Et d’assurer ainsi que, « chez Willis, nous avons eu beaucoup de clients frappés par WannaCry et NotPetya, qui ont été indemnisés. Si l’on en entend peu parler, c’est parce que l’on conseille à nos clients de garder confidentielles leurs polices d’assurance cyber ». Afin d’éviter d’en faire des cibles trop tentantes.
Et puis, beaucoup de clients estiment être couverts pour des incidents cyber par d’autres polices. Ce qui peut être partiellement vrai. Dès lors, « Willis, comme nombre de ses concurrents, propose des gap analysis, [des analyses de lacunes de couverture assurantielle] », afin de mettre en évidence la manière dont une police cyber est susceptible de compléter, ou non, d’autres polices déjà souscrites.
Mais peut-être est-ce appelé à ne plus être nécessaire. Car Laure Zicry souligne que certains assureurs ont commencé à exclure de leurs couvertures dommages et responsabilité civile ce qui peut être lié aux incidents informatiques, « pour qu’il n’y ait plus aucune ambiguïté ».

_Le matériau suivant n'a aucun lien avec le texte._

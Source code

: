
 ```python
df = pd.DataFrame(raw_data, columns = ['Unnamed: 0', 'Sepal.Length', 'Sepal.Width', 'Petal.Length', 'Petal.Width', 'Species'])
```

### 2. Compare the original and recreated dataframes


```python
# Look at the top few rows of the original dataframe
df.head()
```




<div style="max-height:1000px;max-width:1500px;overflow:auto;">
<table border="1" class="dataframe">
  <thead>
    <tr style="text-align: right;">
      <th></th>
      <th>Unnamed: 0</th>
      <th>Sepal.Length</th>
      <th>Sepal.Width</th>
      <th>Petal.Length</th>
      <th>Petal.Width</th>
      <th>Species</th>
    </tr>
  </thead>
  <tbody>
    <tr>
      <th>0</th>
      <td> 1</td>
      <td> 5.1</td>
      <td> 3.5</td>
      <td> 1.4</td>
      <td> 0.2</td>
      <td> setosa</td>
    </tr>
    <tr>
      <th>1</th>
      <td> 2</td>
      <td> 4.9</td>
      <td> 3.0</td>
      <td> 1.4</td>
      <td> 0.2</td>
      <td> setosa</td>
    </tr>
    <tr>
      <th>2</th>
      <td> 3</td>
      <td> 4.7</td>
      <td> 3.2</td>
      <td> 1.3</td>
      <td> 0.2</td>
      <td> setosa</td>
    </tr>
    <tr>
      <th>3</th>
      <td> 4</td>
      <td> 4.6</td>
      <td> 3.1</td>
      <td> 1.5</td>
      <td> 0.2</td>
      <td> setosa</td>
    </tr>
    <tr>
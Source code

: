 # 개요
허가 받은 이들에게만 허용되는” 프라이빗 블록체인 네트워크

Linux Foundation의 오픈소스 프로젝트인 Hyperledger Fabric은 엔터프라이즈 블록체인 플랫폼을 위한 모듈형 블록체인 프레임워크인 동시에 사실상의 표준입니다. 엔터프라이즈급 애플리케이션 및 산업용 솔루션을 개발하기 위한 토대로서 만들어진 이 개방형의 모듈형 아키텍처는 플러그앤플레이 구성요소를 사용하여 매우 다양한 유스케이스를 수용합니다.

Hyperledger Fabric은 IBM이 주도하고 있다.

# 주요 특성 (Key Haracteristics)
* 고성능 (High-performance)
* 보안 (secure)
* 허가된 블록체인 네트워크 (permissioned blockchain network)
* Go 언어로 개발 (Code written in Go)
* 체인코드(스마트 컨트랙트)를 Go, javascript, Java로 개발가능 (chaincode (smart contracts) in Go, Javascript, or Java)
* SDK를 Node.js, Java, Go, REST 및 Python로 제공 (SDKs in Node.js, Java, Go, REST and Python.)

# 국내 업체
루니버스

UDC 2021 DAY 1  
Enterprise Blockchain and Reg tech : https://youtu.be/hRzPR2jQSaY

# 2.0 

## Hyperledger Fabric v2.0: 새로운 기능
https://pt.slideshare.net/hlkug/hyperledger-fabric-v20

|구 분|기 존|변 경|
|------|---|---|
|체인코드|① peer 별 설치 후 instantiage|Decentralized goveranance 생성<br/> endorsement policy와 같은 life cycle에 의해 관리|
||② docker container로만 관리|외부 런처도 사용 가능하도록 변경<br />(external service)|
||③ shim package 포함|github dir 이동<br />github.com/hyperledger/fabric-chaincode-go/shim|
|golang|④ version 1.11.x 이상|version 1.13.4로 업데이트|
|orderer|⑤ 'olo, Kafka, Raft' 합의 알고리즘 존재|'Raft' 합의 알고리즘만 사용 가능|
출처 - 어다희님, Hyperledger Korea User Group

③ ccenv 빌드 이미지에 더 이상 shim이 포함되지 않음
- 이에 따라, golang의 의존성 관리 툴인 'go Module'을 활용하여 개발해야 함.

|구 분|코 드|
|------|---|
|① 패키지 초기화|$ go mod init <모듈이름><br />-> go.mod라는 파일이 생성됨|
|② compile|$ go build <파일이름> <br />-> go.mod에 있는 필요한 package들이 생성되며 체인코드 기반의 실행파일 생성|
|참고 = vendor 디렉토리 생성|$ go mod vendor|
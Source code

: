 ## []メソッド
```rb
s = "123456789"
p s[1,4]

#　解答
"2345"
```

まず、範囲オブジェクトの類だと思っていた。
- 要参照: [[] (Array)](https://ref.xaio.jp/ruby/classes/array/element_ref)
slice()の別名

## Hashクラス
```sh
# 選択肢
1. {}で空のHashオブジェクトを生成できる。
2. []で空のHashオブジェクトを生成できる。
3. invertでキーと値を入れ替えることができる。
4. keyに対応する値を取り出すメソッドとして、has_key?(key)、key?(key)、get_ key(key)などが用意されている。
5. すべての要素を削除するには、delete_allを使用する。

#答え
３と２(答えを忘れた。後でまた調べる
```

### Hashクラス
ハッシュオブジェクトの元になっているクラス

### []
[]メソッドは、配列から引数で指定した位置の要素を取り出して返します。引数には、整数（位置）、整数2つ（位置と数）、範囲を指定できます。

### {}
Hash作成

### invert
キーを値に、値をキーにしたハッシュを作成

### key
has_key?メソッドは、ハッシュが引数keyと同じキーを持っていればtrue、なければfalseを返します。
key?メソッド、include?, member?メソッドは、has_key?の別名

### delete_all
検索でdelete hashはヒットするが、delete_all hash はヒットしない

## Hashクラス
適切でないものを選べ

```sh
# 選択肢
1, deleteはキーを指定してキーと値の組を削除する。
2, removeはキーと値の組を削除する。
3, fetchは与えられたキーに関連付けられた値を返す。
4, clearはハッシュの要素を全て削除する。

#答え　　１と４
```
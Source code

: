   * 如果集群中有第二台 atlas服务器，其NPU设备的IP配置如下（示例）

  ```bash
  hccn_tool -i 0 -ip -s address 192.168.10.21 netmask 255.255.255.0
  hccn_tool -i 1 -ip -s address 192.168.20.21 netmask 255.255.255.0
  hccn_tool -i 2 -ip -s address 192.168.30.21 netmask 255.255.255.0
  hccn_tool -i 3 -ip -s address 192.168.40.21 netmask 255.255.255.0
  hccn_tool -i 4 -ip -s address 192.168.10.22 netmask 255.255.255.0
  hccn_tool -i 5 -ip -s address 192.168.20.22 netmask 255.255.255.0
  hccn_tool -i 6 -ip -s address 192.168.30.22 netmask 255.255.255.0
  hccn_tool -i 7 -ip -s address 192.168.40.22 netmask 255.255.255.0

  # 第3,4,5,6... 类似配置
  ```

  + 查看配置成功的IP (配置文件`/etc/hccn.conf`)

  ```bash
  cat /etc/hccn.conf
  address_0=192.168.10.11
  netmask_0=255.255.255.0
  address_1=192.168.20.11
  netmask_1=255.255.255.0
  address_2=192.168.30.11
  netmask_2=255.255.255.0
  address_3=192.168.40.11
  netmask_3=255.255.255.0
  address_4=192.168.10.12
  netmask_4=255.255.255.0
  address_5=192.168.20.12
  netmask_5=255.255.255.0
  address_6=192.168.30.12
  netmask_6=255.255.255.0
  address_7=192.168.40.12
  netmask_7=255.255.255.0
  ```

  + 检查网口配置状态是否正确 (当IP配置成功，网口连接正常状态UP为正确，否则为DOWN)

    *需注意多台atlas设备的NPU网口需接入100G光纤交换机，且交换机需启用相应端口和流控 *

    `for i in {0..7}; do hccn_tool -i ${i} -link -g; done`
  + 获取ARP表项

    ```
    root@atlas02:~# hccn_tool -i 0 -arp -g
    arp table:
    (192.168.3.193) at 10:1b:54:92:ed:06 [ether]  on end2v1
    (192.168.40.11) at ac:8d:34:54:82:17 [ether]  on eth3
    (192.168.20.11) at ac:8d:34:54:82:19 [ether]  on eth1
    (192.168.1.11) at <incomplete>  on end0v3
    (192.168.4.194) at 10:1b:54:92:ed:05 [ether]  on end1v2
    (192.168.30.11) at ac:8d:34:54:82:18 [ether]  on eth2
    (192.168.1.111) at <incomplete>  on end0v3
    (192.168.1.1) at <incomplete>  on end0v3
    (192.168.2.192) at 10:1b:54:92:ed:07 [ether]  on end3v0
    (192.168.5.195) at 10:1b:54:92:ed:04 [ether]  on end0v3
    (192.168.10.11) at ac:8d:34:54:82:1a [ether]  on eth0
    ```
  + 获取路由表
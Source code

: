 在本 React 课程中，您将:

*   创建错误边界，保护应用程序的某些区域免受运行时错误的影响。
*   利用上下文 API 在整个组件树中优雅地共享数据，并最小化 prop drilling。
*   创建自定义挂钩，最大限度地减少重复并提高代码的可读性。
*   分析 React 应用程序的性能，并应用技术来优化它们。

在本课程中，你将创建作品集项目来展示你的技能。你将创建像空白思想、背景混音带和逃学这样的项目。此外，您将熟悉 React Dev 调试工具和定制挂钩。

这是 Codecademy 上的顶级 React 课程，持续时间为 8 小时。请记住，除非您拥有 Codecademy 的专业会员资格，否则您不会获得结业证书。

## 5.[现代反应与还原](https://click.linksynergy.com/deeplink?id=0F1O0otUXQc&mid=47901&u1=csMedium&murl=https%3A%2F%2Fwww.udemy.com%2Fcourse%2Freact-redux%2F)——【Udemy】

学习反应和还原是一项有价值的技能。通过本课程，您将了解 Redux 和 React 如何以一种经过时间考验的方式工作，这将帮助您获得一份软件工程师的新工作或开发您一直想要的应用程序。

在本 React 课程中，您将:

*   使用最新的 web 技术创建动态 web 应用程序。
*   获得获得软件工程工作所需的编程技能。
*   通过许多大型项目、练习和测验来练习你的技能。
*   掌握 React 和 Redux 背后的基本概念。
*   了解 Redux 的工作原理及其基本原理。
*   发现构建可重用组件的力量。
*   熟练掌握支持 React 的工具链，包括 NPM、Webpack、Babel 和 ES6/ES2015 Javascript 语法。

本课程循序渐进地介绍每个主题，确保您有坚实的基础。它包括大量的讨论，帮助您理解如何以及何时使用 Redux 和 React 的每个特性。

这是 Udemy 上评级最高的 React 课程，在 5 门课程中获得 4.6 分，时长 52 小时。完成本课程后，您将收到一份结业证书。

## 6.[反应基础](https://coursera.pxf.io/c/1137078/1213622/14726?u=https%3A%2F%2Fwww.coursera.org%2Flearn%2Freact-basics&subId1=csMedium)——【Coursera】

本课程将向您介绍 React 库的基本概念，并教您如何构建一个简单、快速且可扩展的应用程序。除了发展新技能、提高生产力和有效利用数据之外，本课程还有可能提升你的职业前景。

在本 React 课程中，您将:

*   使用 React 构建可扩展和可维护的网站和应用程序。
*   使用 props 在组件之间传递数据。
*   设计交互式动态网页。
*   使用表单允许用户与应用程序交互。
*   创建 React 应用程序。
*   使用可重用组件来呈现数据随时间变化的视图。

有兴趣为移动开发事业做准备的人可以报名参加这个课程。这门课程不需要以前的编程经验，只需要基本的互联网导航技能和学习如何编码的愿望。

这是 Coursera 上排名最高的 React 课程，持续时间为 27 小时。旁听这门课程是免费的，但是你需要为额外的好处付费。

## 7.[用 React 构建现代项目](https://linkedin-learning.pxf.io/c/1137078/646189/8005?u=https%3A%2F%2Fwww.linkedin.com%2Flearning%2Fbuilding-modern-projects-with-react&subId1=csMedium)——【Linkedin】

L’exercice n’est pas pour autant trivial : « en droit français, une exclusion doit être formelle et limitée », ce qui rend difficile la rédaction d’exclusions touchant à des « risques cyber qui sont en réalité très larges ». Toutefois, pour Laure Zicry, « cela va venir. Et si cela ne vient pas des assureurs, cela viendra des réassureurs ».